◆ What the task asks
Reproduce the records below; each should match the original exactly.

◆ Given information
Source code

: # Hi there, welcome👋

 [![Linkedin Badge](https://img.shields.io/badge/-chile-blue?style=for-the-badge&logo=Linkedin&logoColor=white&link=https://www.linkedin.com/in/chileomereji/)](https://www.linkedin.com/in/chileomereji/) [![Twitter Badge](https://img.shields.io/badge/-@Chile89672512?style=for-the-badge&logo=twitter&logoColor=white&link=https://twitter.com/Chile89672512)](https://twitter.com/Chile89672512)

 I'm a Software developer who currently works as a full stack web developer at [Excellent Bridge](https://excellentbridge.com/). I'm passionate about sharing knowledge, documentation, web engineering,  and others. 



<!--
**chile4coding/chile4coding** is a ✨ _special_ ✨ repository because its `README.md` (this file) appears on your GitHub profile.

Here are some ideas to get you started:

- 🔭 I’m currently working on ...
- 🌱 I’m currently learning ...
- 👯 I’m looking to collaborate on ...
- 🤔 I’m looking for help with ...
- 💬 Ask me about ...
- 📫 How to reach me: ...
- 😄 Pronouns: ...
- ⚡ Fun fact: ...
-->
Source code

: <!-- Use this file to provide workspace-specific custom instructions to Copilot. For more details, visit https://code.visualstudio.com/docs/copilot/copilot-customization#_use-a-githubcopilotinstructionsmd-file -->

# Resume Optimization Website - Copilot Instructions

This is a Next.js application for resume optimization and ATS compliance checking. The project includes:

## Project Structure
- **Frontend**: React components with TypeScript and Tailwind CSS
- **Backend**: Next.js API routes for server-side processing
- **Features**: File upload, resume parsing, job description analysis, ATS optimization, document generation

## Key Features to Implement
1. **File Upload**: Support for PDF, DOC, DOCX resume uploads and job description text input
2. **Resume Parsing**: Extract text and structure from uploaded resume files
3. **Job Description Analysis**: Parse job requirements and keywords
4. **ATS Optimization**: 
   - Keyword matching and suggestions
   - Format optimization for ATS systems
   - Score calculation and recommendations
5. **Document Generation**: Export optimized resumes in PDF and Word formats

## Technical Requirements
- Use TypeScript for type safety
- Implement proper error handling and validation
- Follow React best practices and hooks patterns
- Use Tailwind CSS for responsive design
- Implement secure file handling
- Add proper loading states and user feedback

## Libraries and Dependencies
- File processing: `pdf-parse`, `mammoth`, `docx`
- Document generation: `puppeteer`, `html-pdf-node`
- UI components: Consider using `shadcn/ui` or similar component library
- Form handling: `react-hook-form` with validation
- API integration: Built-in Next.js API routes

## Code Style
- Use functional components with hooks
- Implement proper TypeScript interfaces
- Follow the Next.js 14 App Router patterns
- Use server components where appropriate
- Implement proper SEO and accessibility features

◆ Answer to this exercise
Source code

: # Hi there, welcome👋

 [![Linkedin Badge](https://img.shields.io/badge/-chile-blue?style=for-the-badge&logo=Linkedin&logoColor=white&link=https://www.linkedin.com/in/chileomereji/)](https://www.linkedin.com/in/chileomereji/) [![Twitter Badge](https://img.shields.io/badge/-@Chile89672512?style=for-the-badge&logo=twitter&logoColor=white&link=https://twitter.com/Chile89672512)](https://twitter.com/Chile89672512)

 I'm a Software developer who currently works as a full stack web developer at [Excellent Bridge](https://excellentbridge.com/). I'm passionate about sharing knowledge, documentation, web engineering,  and others. 



<!--
**chile4coding/chile4coding** is a ✨ _special_ ✨ repository because its `README.md` (this file) appears on your GitHub profile.

Here are some ideas to get you started:

- 🔭 I’m currently working on ...
- 🌱 I’m currently learning ...
- 👯 I’m looking to collaborate on ...
- 🤔 I’m looking for help with ...
- 💬 Ask me about ...
- 📫 How to reach me: ...
- 😄 Pronouns: ...
- ⚡ Fun fact: ...
-->
Source code

: <!-- Use this file to provide workspace-specific custom instructions to Copilot. For more details, visit https://code.visualstudio.com/docs/copilot/copilot-customization#_use-a-githubcopilotinstructionsmd-file -->

# Resume Optimization Website - Copilot Instructions

This is a Next.js application for resume optimization and ATS compliance checking. The project includes:

## Project Structure
- **Frontend**: React components with TypeScript and Tailwind CSS
- **Backend**: Next.js API routes for server-side processing
- **Features**: File upload, resume parsing, job description analysis, ATS optimization, document generation

## Key Features to Implement
1. **File Upload**: Support for PDF, DOC, DOCX resume uploads and job description text input
2. **Resume Parsing**: Extract text and structure from uploaded resume files
3. **Job Description Analysis**: Parse job requirements and keywords
4. **ATS Optimization**: 
   - Keyword matching and suggestions
   - Format optimization for ATS systems
   - Score calculation and recommendations
5. **Document Generation**: Export optimized resumes in PDF and Word formats

## Technical Requirements
- Use TypeScript for type safety
- Implement proper error handling and validation
- Follow React best practices and hooks patterns
- Use Tailwind CSS for responsive design
- Implement secure file handling
- Add proper loading states and user feedback

## Libraries and Dependencies
- File processing: `pdf-parse`, `mammoth`, `docx`
- Document generation: `puppeteer`, `html-pdf-node`
- UI components: Consider using `shadcn/ui` or similar component library
- Form handling: `react-hook-form` with validation
- API integration: Built-in Next.js API routes

## Code Style
- Use functional components with hooks
- Implement proper TypeScript interfaces
- Follow the Next.js 14 App Router patterns
- Use server components where appropriate
- Implement proper SEO and accessibility features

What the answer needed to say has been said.